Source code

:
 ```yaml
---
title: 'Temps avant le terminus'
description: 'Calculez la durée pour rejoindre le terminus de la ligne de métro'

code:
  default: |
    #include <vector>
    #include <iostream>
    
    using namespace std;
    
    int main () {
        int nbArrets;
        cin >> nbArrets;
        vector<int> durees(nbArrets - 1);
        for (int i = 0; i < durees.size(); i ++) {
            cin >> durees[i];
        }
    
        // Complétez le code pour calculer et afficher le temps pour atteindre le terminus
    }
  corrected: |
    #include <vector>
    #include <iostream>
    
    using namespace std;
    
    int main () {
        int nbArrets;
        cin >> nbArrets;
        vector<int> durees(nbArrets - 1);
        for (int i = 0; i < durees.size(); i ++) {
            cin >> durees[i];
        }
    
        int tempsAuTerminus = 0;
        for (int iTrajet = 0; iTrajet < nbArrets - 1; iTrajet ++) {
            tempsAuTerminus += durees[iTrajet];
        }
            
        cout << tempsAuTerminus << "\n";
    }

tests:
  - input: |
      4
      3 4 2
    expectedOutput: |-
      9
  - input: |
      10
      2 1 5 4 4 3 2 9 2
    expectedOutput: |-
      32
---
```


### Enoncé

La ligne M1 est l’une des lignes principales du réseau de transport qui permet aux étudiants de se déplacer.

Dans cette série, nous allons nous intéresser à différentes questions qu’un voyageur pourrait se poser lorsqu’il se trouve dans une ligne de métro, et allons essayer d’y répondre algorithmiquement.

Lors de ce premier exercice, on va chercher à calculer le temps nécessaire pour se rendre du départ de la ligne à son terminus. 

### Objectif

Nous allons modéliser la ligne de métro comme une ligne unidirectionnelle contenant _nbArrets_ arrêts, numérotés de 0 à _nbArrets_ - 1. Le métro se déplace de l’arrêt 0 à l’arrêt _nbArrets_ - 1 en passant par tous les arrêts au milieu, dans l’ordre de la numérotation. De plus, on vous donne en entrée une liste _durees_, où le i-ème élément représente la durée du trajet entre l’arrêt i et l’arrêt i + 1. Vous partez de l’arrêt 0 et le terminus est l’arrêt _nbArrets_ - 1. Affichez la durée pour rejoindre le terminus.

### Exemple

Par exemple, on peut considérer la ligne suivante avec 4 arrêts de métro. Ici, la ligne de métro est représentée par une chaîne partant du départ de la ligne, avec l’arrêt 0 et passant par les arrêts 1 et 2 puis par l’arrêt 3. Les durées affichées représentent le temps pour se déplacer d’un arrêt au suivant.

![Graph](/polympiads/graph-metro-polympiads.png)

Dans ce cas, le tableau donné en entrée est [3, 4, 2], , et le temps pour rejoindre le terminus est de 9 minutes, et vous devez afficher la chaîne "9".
★ ★ ★ ★
Retype the whole of the material word for word.

Source code

:
 ```yaml
---
title: 'Temps avant le terminus'
description: 'Calculez la durée pour rejoindre le terminus de la ligne de métro'

code:
  default: |
    #include <vector>
    #include <iostream>
    
    using namespace std;
    
    int main () {
        int nbArrets;
        cin >> nbArrets;
        vector<int> durees(nbArrets - 1);
        for (int i = 0; i < durees.size(); i ++) {
            cin >> durees[i];
        }
    
        // Complétez le code pour calculer et afficher le temps pour atteindre le terminus
    }
  corrected: |
    #include <vector>
    #include <iostream>
    
    using namespace std;
    
    int main () {
        int nbArrets;
        cin >> nbArrets;
        vector<int> durees(nbArrets - 1);
        for (int i = 0; i < durees.size(); i ++) {
            cin >> durees[i];
        }
    
        int tempsAuTerminus = 0;
        for (int iTrajet = 0; iTrajet < nbArrets - 1; iTrajet ++) {
            tempsAuTerminus += durees[iTrajet];
        }
            
        cout << tempsAuTerminus << "\n";
    }

tests:
  - input: |
      4
      3 4 2
    expectedOutput: |-
      9
  - input: |
      10
      2 1 5 4 4 3 2 9 2
    expectedOutput: |-
      32
---
```


### Enoncé

La ligne M1 est l’une des lignes principales du réseau de transport qui permet aux étudiants de se déplacer.

Dans cette série, nous allons nous intéresser à différentes questions qu’un voyageur pourrait se poser lorsqu’il se trouve dans une ligne de métro, et allons essayer d’y répondre algorithmiquement.

Lors de ce premier exercice, on va chercher à calculer le temps nécessaire pour se rendre du départ de la ligne à son terminus. 

### Objectif

Nous allons modéliser la ligne de métro comme une ligne unidirectionnelle contenant _nbArrets_ arrêts, numérotés de 0 à _nbArrets_ - 1. Le métro se déplace de l’arrêt 0 à l’arrêt _nbArrets_ - 1 en passant par tous les arrêts au milieu, dans l’ordre de la numérotation. De plus, on vous donne en entrée une liste _durees_, où le i-ème élément représente la durée du trajet entre l’arrêt i et l’arrêt i + 1. Vous partez de l’arrêt 0 et le terminus est l’arrêt _nbArrets_ - 1. Affichez la durée pour rejoindre le terminus.

### Exemple

Par exemple, on peut considérer la ligne suivante avec 4 arrêts de métro. Ici, la ligne de métro est représentée par une chaîne partant du départ de la ligne, avec l’arrêt 0 et passant par les arrêts 1 et 2 puis par l’arrêt 3. Les durées affichées représentent le temps pour se déplacer d’un arrêt au suivant.

![Graph](/polympiads/graph-metro-polympiads.png)

Dans ce cas, le tableau donné en entrée est [3, 4, 2], , et le temps pour rejoindre le terminus est de 9 minutes, et vous devez afficher la chaîne "9".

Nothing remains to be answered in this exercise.